● **MATERIAL FOR THIS TASK**
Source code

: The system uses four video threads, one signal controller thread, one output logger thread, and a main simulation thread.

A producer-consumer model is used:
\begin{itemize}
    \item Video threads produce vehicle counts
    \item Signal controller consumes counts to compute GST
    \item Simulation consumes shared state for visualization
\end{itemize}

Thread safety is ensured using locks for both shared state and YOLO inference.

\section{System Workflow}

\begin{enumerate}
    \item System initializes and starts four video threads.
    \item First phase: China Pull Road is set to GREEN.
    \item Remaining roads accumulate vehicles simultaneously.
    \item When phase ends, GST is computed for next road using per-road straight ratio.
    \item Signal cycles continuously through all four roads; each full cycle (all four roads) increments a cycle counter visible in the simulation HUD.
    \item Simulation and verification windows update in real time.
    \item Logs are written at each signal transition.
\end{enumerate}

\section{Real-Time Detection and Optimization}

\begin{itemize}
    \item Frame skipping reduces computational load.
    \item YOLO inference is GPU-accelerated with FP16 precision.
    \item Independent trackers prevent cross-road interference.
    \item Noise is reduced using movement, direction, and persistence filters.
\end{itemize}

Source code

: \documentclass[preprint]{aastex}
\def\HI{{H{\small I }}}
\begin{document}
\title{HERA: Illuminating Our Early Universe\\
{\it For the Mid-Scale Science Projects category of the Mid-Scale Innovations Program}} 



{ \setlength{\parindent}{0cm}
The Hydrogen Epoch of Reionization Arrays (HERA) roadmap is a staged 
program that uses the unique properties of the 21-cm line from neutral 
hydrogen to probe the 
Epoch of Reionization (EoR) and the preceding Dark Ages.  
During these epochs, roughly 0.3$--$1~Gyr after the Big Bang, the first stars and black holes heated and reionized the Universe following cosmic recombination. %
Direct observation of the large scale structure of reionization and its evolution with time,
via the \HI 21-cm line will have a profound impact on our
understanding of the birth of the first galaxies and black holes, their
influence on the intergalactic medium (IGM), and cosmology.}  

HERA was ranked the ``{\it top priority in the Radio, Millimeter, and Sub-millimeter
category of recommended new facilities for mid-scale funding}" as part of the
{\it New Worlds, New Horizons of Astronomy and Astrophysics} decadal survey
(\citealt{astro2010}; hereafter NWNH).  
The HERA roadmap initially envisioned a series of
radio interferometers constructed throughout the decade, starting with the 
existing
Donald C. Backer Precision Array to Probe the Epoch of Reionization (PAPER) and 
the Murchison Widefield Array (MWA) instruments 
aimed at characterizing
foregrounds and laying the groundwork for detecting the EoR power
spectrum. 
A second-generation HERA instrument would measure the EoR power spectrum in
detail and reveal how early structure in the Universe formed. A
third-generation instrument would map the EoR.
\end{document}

● **TASK GOAL**
Each line of the listing should be echoed back exactly.

● **FINAL ANSWER**
Source code

: The system uses four video threads, one signal controller thread, one output logger thread, and a main simulation thread.

A producer-consumer model is used:
\begin{itemize}
    \item Video threads produce vehicle counts
    \item Signal controller consumes counts to compute GST
    \item Simulation consumes shared state for visualization
\end{itemize}

Thread safety is ensured using locks for both shared state and YOLO inference.

\section{System Workflow}

\begin{enumerate}
    \item System initializes and starts four video threads.
    \item First phase: China Pull Road is set to GREEN.
    \item Remaining roads accumulate vehicles simultaneously.
    \item When phase ends, GST is computed for next road using per-road straight ratio.
    \item Signal cycles continuously through all four roads; each full cycle (all four roads) increments a cycle counter visible in the simulation HUD.
    \item Simulation and verification windows update in real time.
    \item Logs are written at each signal transition.
\end{enumerate}

\section{Real-Time Detection and Optimization}

\begin{itemize}
    \item Frame skipping reduces computational load.
    \item YOLO inference is GPU-accelerated with FP16 precision.
    \item Independent trackers prevent cross-road interference.
    \item Noise is reduced using movement, direction, and persistence filters.
\end{itemize}

Source code

: \documentclass[preprint]{aastex}
\def\HI{{H{\small I }}}
\begin{document}
\title{HERA: Illuminating Our Early Universe\\
{\it For the Mid-Scale Science Projects category of the Mid-Scale Innovations Program}} 



{ \setlength{\parindent}{0cm}
The Hydrogen Epoch of Reionization Arrays (HERA) roadmap is a staged 
program that uses the unique properties of the 21-cm line from neutral 
hydrogen to probe the 
Epoch of Reionization (EoR) and the preceding Dark Ages.  
During these epochs, roughly 0.3$--$1~Gyr after the Big Bang, the first stars and black holes heated and reionized the Universe following cosmic recombination. %
Direct observation of the large scale structure of reionization and its evolution with time,
via the \HI 21-cm line will have a profound impact on our
understanding of the birth of the first galaxies and black holes, their
influence on the intergalactic medium (IGM), and cosmology.}  

HERA was ranked the ``{\it top priority in the Radio, Millimeter, and Sub-millimeter
category of recommended new facilities for mid-scale funding}" as part of the
{\it New Worlds, New Horizons of Astronomy and Astrophysics} decadal survey
(\citealt{astro2010}; hereafter NWNH).  
The HERA roadmap initially envisioned a series of
radio interferometers constructed throughout the decade, starting with the 
existing
Donald C. Backer Precision Array to Probe the Epoch of Reionization (PAPER) and 
the Murchison Widefield Array (MWA) instruments 
aimed at characterizing
foregrounds and laying the groundwork for detecting the EoR power
spectrum. 
A second-generation HERA instrument would measure the EoR power spectrum in
detail and reveal how early structure in the Universe formed. A
third-generation instrument would map the EoR.
\end{document}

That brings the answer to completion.